Two and a half years ago, we were promised a utopia. A newly minted Europe that knew no bounds. A level playing field transparent for all to see. A trading environment free of inefficiency and ill will, where costs were low and profit opportunities both multiple and various. Transparency in thought, word and TCA. The new continent was to be delivered and underpinned by a rather weighty piece of legislation called MiFID.
And now, just those two-plus short years later, MiFID has come to pass and we're all living happily ever after. Proof, if proof were needed, that market evolution can be dictated by central bureaucracy. Never again do we have to worry about devious counterparties, hidden costs, opacity, complexity.
MiFID has come among us, and we're all living happily ever after. The fairytale continues to cause concern, as do complexity, fragmentation, darkness (in several senses of that word) and a lot of difficulty around the achievement - and even identification - of best execution.
What do you do when your legislation produces unintended consequences? This is Europe. You legislate. More of the sa - no, we're not going to say it. But the (not very) long-awaited solution to all the "We didn't mean it to happen this way" aspects of the post-MiFID world are to be addressed in a rather weighty piece of legislation called MiFID.
Two. Not MiFID again. Sorry. Slip of the keyboard. This time, the rather weighty piece of legislation slouching towards Brussels to be born has the (nick)name MiFID 2. Totally different. Not the same thing at all. It's a completely different initiative to (re)direct market evolution by central bureaucracy. Don't stop me if you've heard this before, but MiFID 2 promises market harmonisation and a more effective regulatory regime. This time, there will be no unintended consequences and we will all live happily [Careful.

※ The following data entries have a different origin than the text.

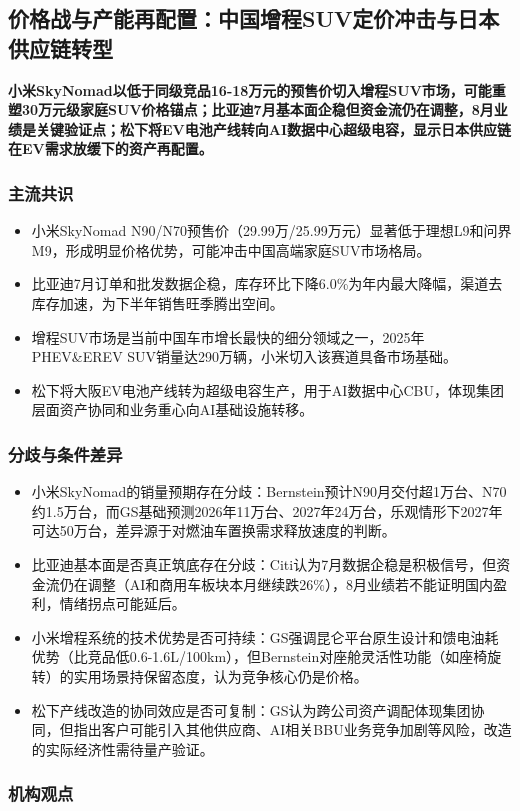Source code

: \documentclass[11pt]{ctexart}
\begin{document}
\subsection{价格战与产能再配置：中国增程SUV定价冲击与日本供应链转型}
\textbf{小米SkyNomad以低于同级竞品16-18万元的预售价切入增程SUV市场，可能重塑30万元级家庭SUV价格锚点；比亚迪7月基本面企稳但资金流仍在调整，8月业绩是关键验证点；松下将EV电池产线转向AI数据中心超级电容，显示日本供应链在EV需求放缓下的资产再配置。}
\subsubsection*{主流共识}
\begin{itemize}
  \item 小米SkyNomad N90/N70预售价（29.99万/25.99万元）显著低于理想L9和问界M9，形成明显价格优势，可能冲击中国高端家庭SUV市场格局。
  \item 比亚迪7月订单和批发数据企稳，库存环比下降6.0\%为年内最大降幅，渠道去库存加速，为下半年销售旺季腾出空间。
  \item 增程SUV市场是当前中国车市增长最快的细分领域之一，2025年PHEV\&EREV SUV销量达290万辆，小米切入该赛道具备市场基础。
  \item 松下将大阪EV电池产线转为超级电容生产，用于AI数据中心CBU，体现集团层面资产协同和业务重心向AI基础设施转移。
\end{itemize}
\subsubsection*{分歧与条件差异}
\begin{itemize}
  \item 小米SkyNomad的销量预期存在分歧：Bernstein预计N90月交付超1万台、N70约1.5万台，而GS基础预测2026年11万台、2027年24万台，乐观情形下2027年可达50万台，差异源于对燃油车置换需求释放速度的判断。
  \item 比亚迪基本面是否真正筑底存在分歧：Citi认为7月数据企稳是积极信号，但资金流仍在调整（AI和商用车板块本月继续跌26\%），8月业绩若不能证明国内盈利，情绪拐点可能延后。
  \item 小米增程系统的技术优势是否可持续：GS强调昆仑平台原生设计和馈电油耗优势（比竞品低0.6-1.6L/100km），但Bernstein对座舱灵活性功能（如座椅旋转）的实用场景持保留态度，认为竞争核心仍是价格。
  \item 松下产线改造的协同效应是否可复制：GS认为跨公司资产调配体现集团协同，但指出客户可能引入其他供应商、AI相关BBU业务竞争加剧等风险，改造的实际经济性需待量产验证。
\end{itemize}
\subsubsection*{机构观点}
\end{document}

Ed] while watching very carefully to assess the market impact and likely real-world consequences of MiFID 2.
Because, seriously, and this hardly needs spelling out (does it?) today's post-MiFID European trading environment has its distinctly good points, and even where it hasn't, by now most of us have developed strategies and tools for dealing with the range of market 'distortions' (a loaded word, but let's use it) brought into being by MiFID. If MiFID 2 achieves what MiFID was meant to achieve, that wouldn't necessarily be a good result. Now that we're here, we don't want to go there any more.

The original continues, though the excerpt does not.